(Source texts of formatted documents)
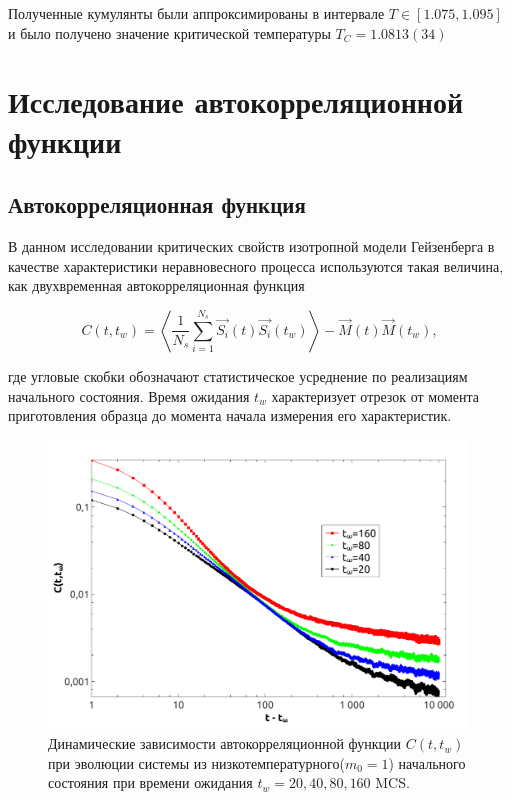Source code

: \documentclass[a4paper,14pt]{extarticle}
\begin{document}
Полученные кумулянты были аппроксимированы в интервале $T \in [1.075, 1.095]$ и было получено значение критической температуры $T_C = 1.0813(34)$

\section{Исследование автокорреляционной функции}
\subsection{Автокорреляционная функция}
В данном исследовании критических свойств изотропной модели Гейзенберга в качестве характеристики неравновесного процесса
используются такая величина, как двухвременная автокорреляционная функция
 
 \begin{equation}
   {C}(t,t_w) = \left\langle \frac{1}{N_s} \sum_{i=1}^{N_s} \overrightarrow{S_i}(t) \overrightarrow{S_i}(t_w) \right\rangle - \overrightarrow{M}(t) \overrightarrow{M}(t_w),
\end{equation}

где угловые скобки обозначают статистическое усреднение по реализациям начального состояния. Время ожидания $t_w$ характеризует отрезок
от момента приготовления образца до момента начала
измерения его характеристик.

\begin{figure}[h!]
	\begin{center}
		\includegraphics[width=0.99\textwidth]{C.pdf}
		\caption{\label{testSolution} Динамические зависимости автокорреляционной функции $C(t,t_w)$ при эволюции системы из низкотемпературного($m_0=1$) начального состояния при времени ожидания $t_w=20,40,80,160$ MCS.}
	\end{center}
\end{figure}
\end{document}
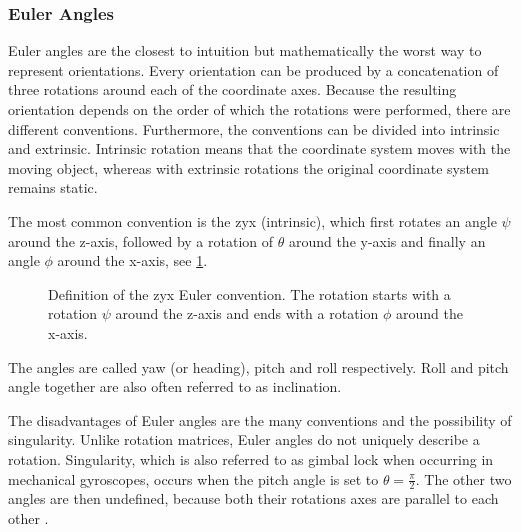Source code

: \subsubsection{Euler Angles}
Euler angles are the closest to intuition but mathematically the worst way to represent orientations.
Every orientation can be produced by a concatenation of three rotations around each of the coordinate axes.
Because the resulting orientation depends on the order of which the rotations were performed, there are different conventions.
Furthermore, the conventions can be divided into intrinsic and extrinsic.
Intrinsic rotation means that the coordinate system moves with the moving object, whereas with extrinsic rotations the original coordinate system remains static.\par
The most common convention is the zyx (intrinsic), which first rotates an angle $\psi$ around the z-axis, followed by a rotation of $\theta$ around the y-axis and finally an angle $\phi$ around the x-axis, see \cref{fig:tikz_euler_angles}.
\begin{figure}[htpb]
	\centering
	
	\caption[zxy Euler convention]{Definition of the zyx Euler convention. The rotation starts with a rotation $\psi$ around the z-axis and ends with a rotation $\phi$ around the x-axis.}
	\label{fig:tikz_euler_angles}
\end{figure}

The angles are called yaw (or heading), pitch and roll respectively. Roll and pitch angle together are also often referred to as inclination.\par
The disadvantages of Euler angles are the many conventions and the possibility of singularity.
Unlike rotation matrices, Euler angles do not uniquely describe a rotation.
Singularity, which is also referred to as gimbal lock when occurring in mechanical gyroscopes, occurs when the pitch angle is set to $\theta = \frac{\pi}{2}$.
The other two angles are then undefined, because both their rotations axes are parallel to each other \cite{Kok2017}.

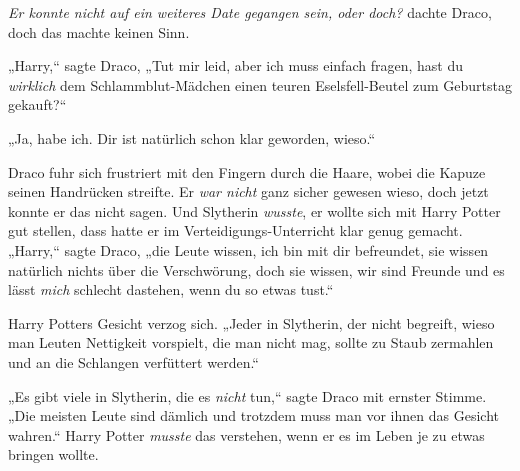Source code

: \emph{Er konnte nicht auf ein weiteres Date gegangen sein, oder doch?} dachte Draco, doch das machte keinen Sinn.

„Harry,“ sagte Draco, „Tut mir leid, aber ich muss einfach fragen, hast du \emph{wirklich} dem Schlammblut-Mädchen einen teuren Eselsfell-Beutel zum Geburtstag gekauft?“

„Ja, habe ich. Dir ist natürlich schon klar geworden, wieso.“

Draco fuhr sich frustriert mit den Fingern durch die Haare, wobei die Kapuze seinen Handrücken streifte. Er \emph{war nicht} ganz sicher gewesen wieso, doch jetzt konnte er das nicht sagen. Und Slytherin \emph{wusste}, er wollte sich mit Harry Potter gut stellen, dass hatte er im Verteidigungs-Unterricht klar genug gemacht. „Harry,“ sagte Draco, „die Leute wissen, ich bin mit dir befreundet, sie wissen natürlich nichts über die Verschwörung, doch sie wissen, wir sind Freunde und es lässt \emph{mich} schlecht dastehen, wenn du so etwas tust.“

Harry Potters Gesicht verzog sich. „Jeder in Slytherin, der nicht begreift, wieso man Leuten Nettigkeit vorspielt, die man nicht mag, sollte zu Staub zermahlen und an die Schlangen verfüttert werden.“

„Es gibt viele in Slytherin, die es \emph{nicht} tun,“ sagte Draco mit ernster Stimme. „Die meisten Leute sind dämlich und trotzdem muss man vor ihnen das Gesicht wahren.“ Harry Potter \emph{musste} das verstehen, wenn er es im Leben je zu etwas bringen wollte.


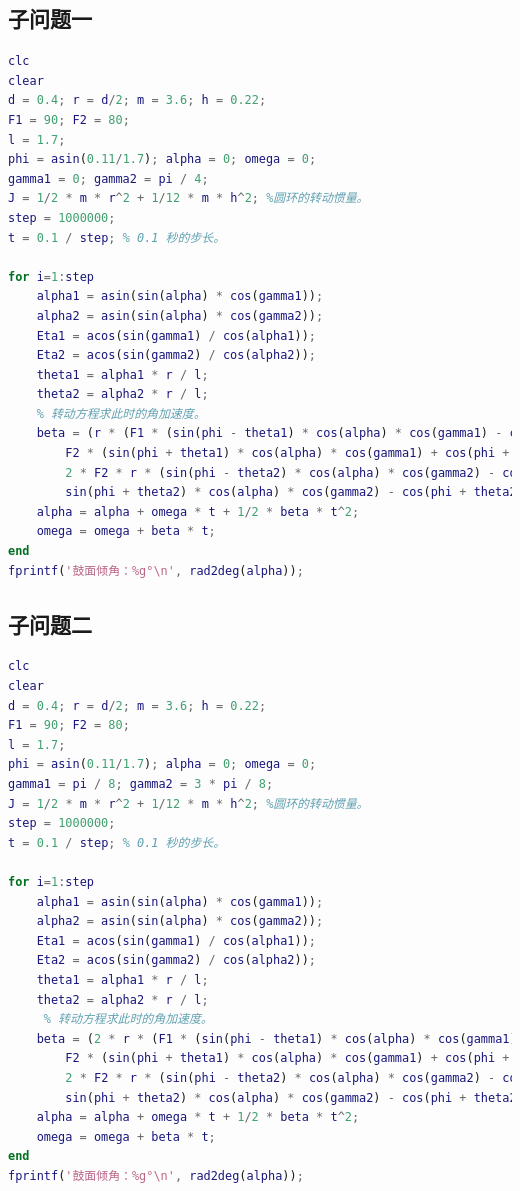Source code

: \documentclass{cumcm}
\begin{document}
\subsection{子问题一}
\begin{lstlisting}[language=matlab]
clc
clear
d = 0.4; r = d/2; m = 3.6; h = 0.22;
F1 = 90; F2 = 80;
l = 1.7;
phi = asin(0.11/1.7); alpha = 0; omega = 0;
gamma1 = 0; gamma2 = pi / 4;
J = 1/2 * m * r^2 + 1/12 * m * h^2; %圆环的转动惯量。
step = 1000000;
t = 0.1 / step; % 0.1 秒的步长。

for i=1:step
    alpha1 = asin(sin(alpha) * cos(gamma1));
    alpha2 = asin(sin(alpha) * cos(gamma2));
    Eta1 = acos(sin(gamma1) / cos(alpha1));
    Eta2 = acos(sin(gamma2) / cos(alpha2));
    theta1 = alpha1 * r / l;
    theta2 = alpha2 * r / l;
    % 转动方程求此时的角加速度。
    beta = (r * (F1 * (sin(phi - theta1) * cos(alpha) * cos(gamma1) - cos(phi - theta1) * sin(alpha1) * sin(Eta1)) - ...
        F2 * (sin(phi + theta1) * cos(alpha) * cos(gamma1) + cos(phi + theta1) * sin(alpha1) * sin(Eta1))) + ...
        2 * F2 * r * (sin(phi - theta2) * cos(alpha) * cos(gamma2) - cos(phi - theta2) * sin(alpha2) * sin(Eta2) - ...
        sin(phi + theta2) * cos(alpha) * cos(gamma2) - cos(phi + theta2) * sin(alpha2) * sin(Eta2))) / J;
    alpha = alpha + omega * t + 1/2 * beta * t^2;
    omega = omega + beta * t;
end
fprintf('鼓面倾角：%g°\n', rad2deg(alpha));
\end{lstlisting}

\subsection{子问题二}
\begin{lstlisting}[language=matlab]
clc
clear
d = 0.4; r = d/2; m = 3.6; h = 0.22;
F1 = 90; F2 = 80;
l = 1.7;
phi = asin(0.11/1.7); alpha = 0; omega = 0;
gamma1 = pi / 8; gamma2 = 3 * pi / 8;
J = 1/2 * m * r^2 + 1/12 * m * h^2; %圆环的转动惯量。
step = 1000000;
t = 0.1 / step; % 0.1 秒的步长。

for i=1:step
    alpha1 = asin(sin(alpha) * cos(gamma1));
    alpha2 = asin(sin(alpha) * cos(gamma2));
    Eta1 = acos(sin(gamma1) / cos(alpha1));
    Eta2 = acos(sin(gamma2) / cos(alpha2));
    theta1 = alpha1 * r / l;
    theta2 = alpha2 * r / l;
     % 转动方程求此时的角加速度。
    beta = (2 * r * (F1 * (sin(phi - theta1) * cos(alpha) * cos(gamma1) - cos(phi - theta1) * sin(alpha1) * sin(Eta1)) - ...
        F2 * (sin(phi + theta1) * cos(alpha) * cos(gamma1) + cos(phi + theta1) * sin(alpha1) * sin(Eta1))) + ...
        2 * F2 * r * (sin(phi - theta2) * cos(alpha) * cos(gamma2) - cos(phi - theta2) * sin(alpha2) * sin(Eta2) - ...
        sin(phi + theta2) * cos(alpha) * cos(gamma2) - cos(phi + theta2) * sin(alpha2) * sin(Eta2))) / J;
    alpha = alpha + omega * t + 1/2 * beta * t^2;
    omega = omega + beta * t;
end
fprintf('鼓面倾角：%g°\n', rad2deg(alpha));
\end{lstlisting}
\end{document}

# [Task instructions]
Every line above should be duplicated exactly; the pictures are to be left out.

# [Exercise response]
Source code

: \documentclass[a4paper,14pt]{extarticle}
\begin{document}
Полученные кумулянты были аппроксимированы в интервале $T \in [1.075, 1.095]$ и было получено значение критической температуры $T_C = 1.0813(34)$

\section{Исследование автокорреляционной функции}
\subsection{Автокорреляционная функция}
В данном исследовании критических свойств изотропной модели Гейзенберга в качестве характеристики неравновесного процесса
используются такая величина, как двухвременная автокорреляционная функция
 
 \begin{equation}
   {C}(t,t_w) = \left\langle \frac{1}{N_s} \sum_{i=1}^{N_s} \overrightarrow{S_i}(t) \overrightarrow{S_i}(t_w) \right\rangle - \overrightarrow{M}(t) \overrightarrow{M}(t_w),
\end{equation}

где угловые скобки обозначают статистическое усреднение по реализациям начального состояния. Время ожидания $t_w$ характеризует отрезок
от момента приготовления образца до момента начала
измерения его характеристик.

\begin{figure}[h!]
	\begin{center}
		\includegraphics[width=0.99\textwidth]{C.pdf}
		\caption{\label{testSolution} Динамические зависимости автокорреляционной функции $C(t,t_w)$ при эволюции системы из низкотемпературного($m_0=1$) начального состояния при времени ожидания $t_w=20,40,80,160$ MCS.}
	\end{center}
\end{figure}
\end{document}
Source code

: \subsubsection{Euler Angles}
Euler angles are the closest to intuition but mathematically the worst way to represent orientations.
Every orientation can be produced by a concatenation of three rotations around each of the coordinate axes.
Because the resulting orientation depends on the order of which the rotations were performed, there are different conventions.
Furthermore, the conventions can be divided into intrinsic and extrinsic.
Intrinsic rotation means that the coordinate system moves with the moving object, whereas with extrinsic rotations the original coordinate system remains static.\par
The most common convention is the zyx (intrinsic), which first rotates an angle $\psi$ around the z-axis, followed by a rotation of $\theta$ around the y-axis and finally an angle $\phi$ around the x-axis, see \cref{fig:tikz_euler_angles}.
\begin{figure}[htpb]
	\centering
	
	\caption[zxy Euler convention]{Definition of the zyx Euler convention. The rotation starts with a rotation $\psi$ around the z-axis and ends with a rotation $\phi$ around the x-axis.}
	\label{fig:tikz_euler_angles}
\end{figure}

The angles are called yaw (or heading), pitch and roll respectively. Roll and pitch angle together are also often referred to as inclination.\par
The disadvantages of Euler angles are the many conventions and the possibility of singularity.
Unlike rotation matrices, Euler angles do not uniquely describe a rotation.
Singularity, which is also referred to as gimbal lock when occurring in mechanical gyroscopes, occurs when the pitch angle is set to $\theta = \frac{\pi}{2}$.
The other two angles are then undefined, because both their rotations axes are parallel to each other \cite{Kok2017}.

Source code

: \emph{Er konnte nicht auf ein weiteres Date gegangen sein, oder doch?} dachte Draco, doch das machte keinen Sinn.

„Harry,“ sagte Draco, „Tut mir leid, aber ich muss einfach fragen, hast du \emph{wirklich} dem Schlammblut-Mädchen einen teuren Eselsfell-Beutel zum Geburtstag gekauft?“

„Ja, habe ich. Dir ist natürlich schon klar geworden, wieso.“

Draco fuhr sich frustriert mit den Fingern durch die Haare, wobei die Kapuze seinen Handrücken streifte. Er \emph{war nicht} ganz sicher gewesen wieso, doch jetzt konnte er das nicht sagen. Und Slytherin \emph{wusste}, er wollte sich mit Harry Potter gut stellen, dass hatte er im Verteidigungs-Unterricht klar genug gemacht. „Harry,“ sagte Draco, „die Leute wissen, ich bin mit dir befreundet, sie wissen natürlich nichts über die Verschwörung, doch sie wissen, wir sind Freunde und es lässt \emph{mich} schlecht dastehen, wenn du so etwas tust.“

Harry Potters Gesicht verzog sich. „Jeder in Slytherin, der nicht begreift, wieso man Leuten Nettigkeit vorspielt, die man nicht mag, sollte zu Staub zermahlen und an die Schlangen verfüttert werden.“

„Es gibt viele in Slytherin, die es \emph{nicht} tun,“ sagte Draco mit ernster Stimme. „Die meisten Leute sind dämlich und trotzdem muss man vor ihnen das Gesicht wahren.“ Harry Potter \emph{musste} das verstehen, wenn er es im Leben je zu etwas bringen wollte.


Source code

: \documentclass{cumcm}
\begin{document}
\subsection{子问题一}
\begin{lstlisting}[language=matlab]
clc
clear
d = 0.4; r = d/2; m = 3.6; h = 0.22;
F1 = 90; F2 = 80;
l = 1.7;
phi = asin(0.11/1.7); alpha = 0; omega = 0;
gamma1 = 0; gamma2 = pi / 4;
J = 1/2 * m * r^2 + 1/12 * m * h^2; %圆环的转动惯量。
step = 1000000;
t = 0.1 / step; % 0.1 秒的步长。

for i=1:step
    alpha1 = asin(sin(alpha) * cos(gamma1));
    alpha2 = asin(sin(alpha) * cos(gamma2));
    Eta1 = acos(sin(gamma1) / cos(alpha1));
    Eta2 = acos(sin(gamma2) / cos(alpha2));
    theta1 = alpha1 * r / l;
    theta2 = alpha2 * r / l;
    % 转动方程求此时的角加速度。
    beta = (r * (F1 * (sin(phi - theta1) * cos(alpha) * cos(gamma1) - cos(phi - theta1) * sin(alpha1) * sin(Eta1)) - ...
        F2 * (sin(phi + theta1) * cos(alpha) * cos(gamma1) + cos(phi + theta1) * sin(alpha1) * sin(Eta1))) + ...
        2 * F2 * r * (sin(phi - theta2) * cos(alpha) * cos(gamma2) - cos(phi - theta2) * sin(alpha2) * sin(Eta2) - ...
        sin(phi + theta2) * cos(alpha) * cos(gamma2) - cos(phi + theta2) * sin(alpha2) * sin(Eta2))) / J;
    alpha = alpha + omega * t + 1/2 * beta * t^2;
    omega = omega + beta * t;
end
fprintf('鼓面倾角：%g°\n', rad2deg(alpha));
\end{lstlisting}

\subsection{子问题二}
\begin{lstlisting}[language=matlab]
clc
clear
d = 0.4; r = d/2; m = 3.6; h = 0.22;
F1 = 90; F2 = 80;
l = 1.7;
phi = asin(0.11/1.7); alpha = 0; omega = 0;
gamma1 = pi / 8; gamma2 = 3 * pi / 8;
J = 1/2 * m * r^2 + 1/12 * m * h^2; %圆环的转动惯量。
step = 1000000;
t = 0.1 / step; % 0.1 秒的步长。

for i=1:step
    alpha1 = asin(sin(alpha) * cos(gamma1));
    alpha2 = asin(sin(alpha) * cos(gamma2));
    Eta1 = acos(sin(gamma1) / cos(alpha1));
    Eta2 = acos(sin(gamma2) / cos(alpha2));
    theta1 = alpha1 * r / l;
    theta2 = alpha2 * r / l;
     % 转动方程求此时的角加速度。
    beta = (2 * r * (F1 * (sin(phi - theta1) * cos(alpha) * cos(gamma1) - cos(phi - theta1) * sin(alpha1) * sin(Eta1)) - ...
        F2 * (sin(phi + theta1) * cos(alpha) * cos(gamma1) + cos(phi + theta1) * sin(alpha1) * sin(Eta1))) + ...
        2 * F2 * r * (sin(phi - theta2) * cos(alpha) * cos(gamma2) - cos(phi - theta2) * sin(alpha2) * sin(Eta2) - ...
        sin(phi + theta2) * cos(alpha) * cos(gamma2) - cos(phi + theta2) * sin(alpha2) * sin(Eta2))) / J;
    alpha = alpha + omega * t + 1/2 * beta * t^2;
    omega = omega + beta * t;
end
fprintf('鼓面倾角：%g°\n', rad2deg(alpha));
\end{lstlisting}
\end{document}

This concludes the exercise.